- [Source texts of formatted documents]:
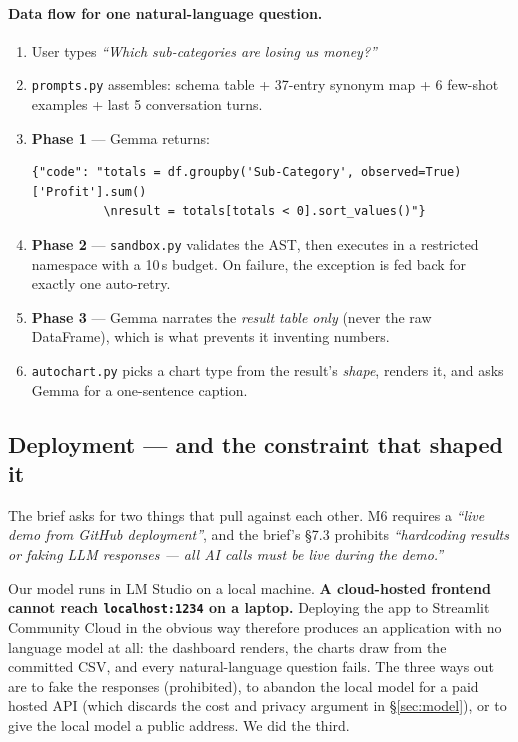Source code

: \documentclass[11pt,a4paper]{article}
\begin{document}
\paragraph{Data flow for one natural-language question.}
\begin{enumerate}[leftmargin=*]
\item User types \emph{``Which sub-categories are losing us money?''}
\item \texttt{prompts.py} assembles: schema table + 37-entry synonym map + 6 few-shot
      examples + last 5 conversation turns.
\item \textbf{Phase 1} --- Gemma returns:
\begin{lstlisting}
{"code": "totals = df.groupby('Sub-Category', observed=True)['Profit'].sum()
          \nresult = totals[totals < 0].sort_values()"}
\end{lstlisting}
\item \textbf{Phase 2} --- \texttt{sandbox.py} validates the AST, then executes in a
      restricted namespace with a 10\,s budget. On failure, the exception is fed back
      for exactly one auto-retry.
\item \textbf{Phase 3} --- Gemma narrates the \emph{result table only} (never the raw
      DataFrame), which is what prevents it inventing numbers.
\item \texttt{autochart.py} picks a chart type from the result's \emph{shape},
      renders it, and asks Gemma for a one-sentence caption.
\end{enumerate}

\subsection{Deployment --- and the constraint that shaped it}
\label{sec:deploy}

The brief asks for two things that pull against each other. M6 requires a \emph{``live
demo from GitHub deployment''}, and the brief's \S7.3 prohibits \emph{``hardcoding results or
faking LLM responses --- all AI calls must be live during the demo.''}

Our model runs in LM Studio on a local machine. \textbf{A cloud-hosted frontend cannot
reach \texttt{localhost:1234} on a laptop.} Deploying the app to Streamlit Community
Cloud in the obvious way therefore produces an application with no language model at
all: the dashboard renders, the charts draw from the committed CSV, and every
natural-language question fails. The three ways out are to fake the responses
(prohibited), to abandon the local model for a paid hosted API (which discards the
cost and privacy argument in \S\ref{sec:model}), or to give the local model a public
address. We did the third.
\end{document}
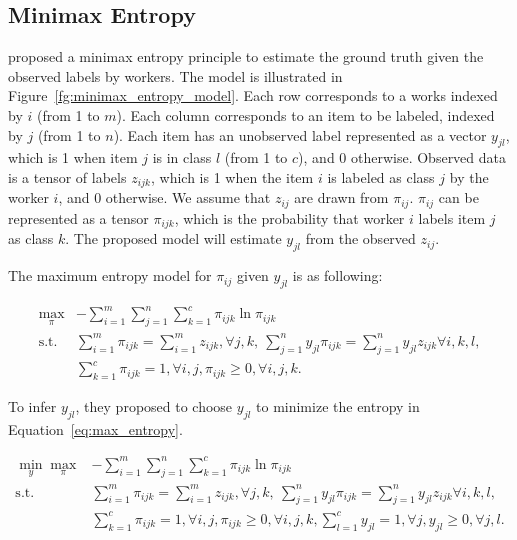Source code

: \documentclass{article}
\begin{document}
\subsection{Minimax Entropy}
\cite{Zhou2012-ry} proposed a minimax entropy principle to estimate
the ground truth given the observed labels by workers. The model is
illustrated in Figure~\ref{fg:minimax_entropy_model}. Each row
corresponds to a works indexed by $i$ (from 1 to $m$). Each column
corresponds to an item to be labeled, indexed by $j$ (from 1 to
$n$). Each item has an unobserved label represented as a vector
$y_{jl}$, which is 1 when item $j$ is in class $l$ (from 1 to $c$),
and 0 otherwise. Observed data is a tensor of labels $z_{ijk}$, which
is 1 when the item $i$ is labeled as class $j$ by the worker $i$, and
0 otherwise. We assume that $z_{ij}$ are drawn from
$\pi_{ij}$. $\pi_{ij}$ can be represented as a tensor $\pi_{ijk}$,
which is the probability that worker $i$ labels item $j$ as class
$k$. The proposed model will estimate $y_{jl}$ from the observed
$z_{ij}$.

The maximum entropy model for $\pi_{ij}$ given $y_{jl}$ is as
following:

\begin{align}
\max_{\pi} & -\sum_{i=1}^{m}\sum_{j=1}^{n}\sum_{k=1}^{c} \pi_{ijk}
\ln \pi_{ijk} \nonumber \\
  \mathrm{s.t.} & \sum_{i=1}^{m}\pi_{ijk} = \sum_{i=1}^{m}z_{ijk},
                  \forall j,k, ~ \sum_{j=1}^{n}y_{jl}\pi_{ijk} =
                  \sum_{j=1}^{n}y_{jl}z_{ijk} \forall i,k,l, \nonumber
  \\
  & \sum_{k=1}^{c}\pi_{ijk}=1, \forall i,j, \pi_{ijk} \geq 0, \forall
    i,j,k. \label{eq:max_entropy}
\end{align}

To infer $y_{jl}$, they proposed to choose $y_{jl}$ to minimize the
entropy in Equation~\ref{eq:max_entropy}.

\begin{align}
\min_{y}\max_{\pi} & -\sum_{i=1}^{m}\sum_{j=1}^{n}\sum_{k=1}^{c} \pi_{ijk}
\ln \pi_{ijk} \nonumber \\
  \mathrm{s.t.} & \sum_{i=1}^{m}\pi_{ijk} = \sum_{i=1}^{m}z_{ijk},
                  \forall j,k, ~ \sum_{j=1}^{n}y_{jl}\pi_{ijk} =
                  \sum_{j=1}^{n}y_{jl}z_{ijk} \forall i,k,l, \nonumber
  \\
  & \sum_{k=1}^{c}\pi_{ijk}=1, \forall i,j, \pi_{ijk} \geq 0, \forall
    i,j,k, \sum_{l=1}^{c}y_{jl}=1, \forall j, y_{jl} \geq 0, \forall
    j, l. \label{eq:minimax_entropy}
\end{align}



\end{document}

- [TASK TO CARRY OUT]: Counting only lines that hold the word "demo", state how many there are in the data. Write the number alone.

- [SOLUTION TO THE PROBLEM]: 2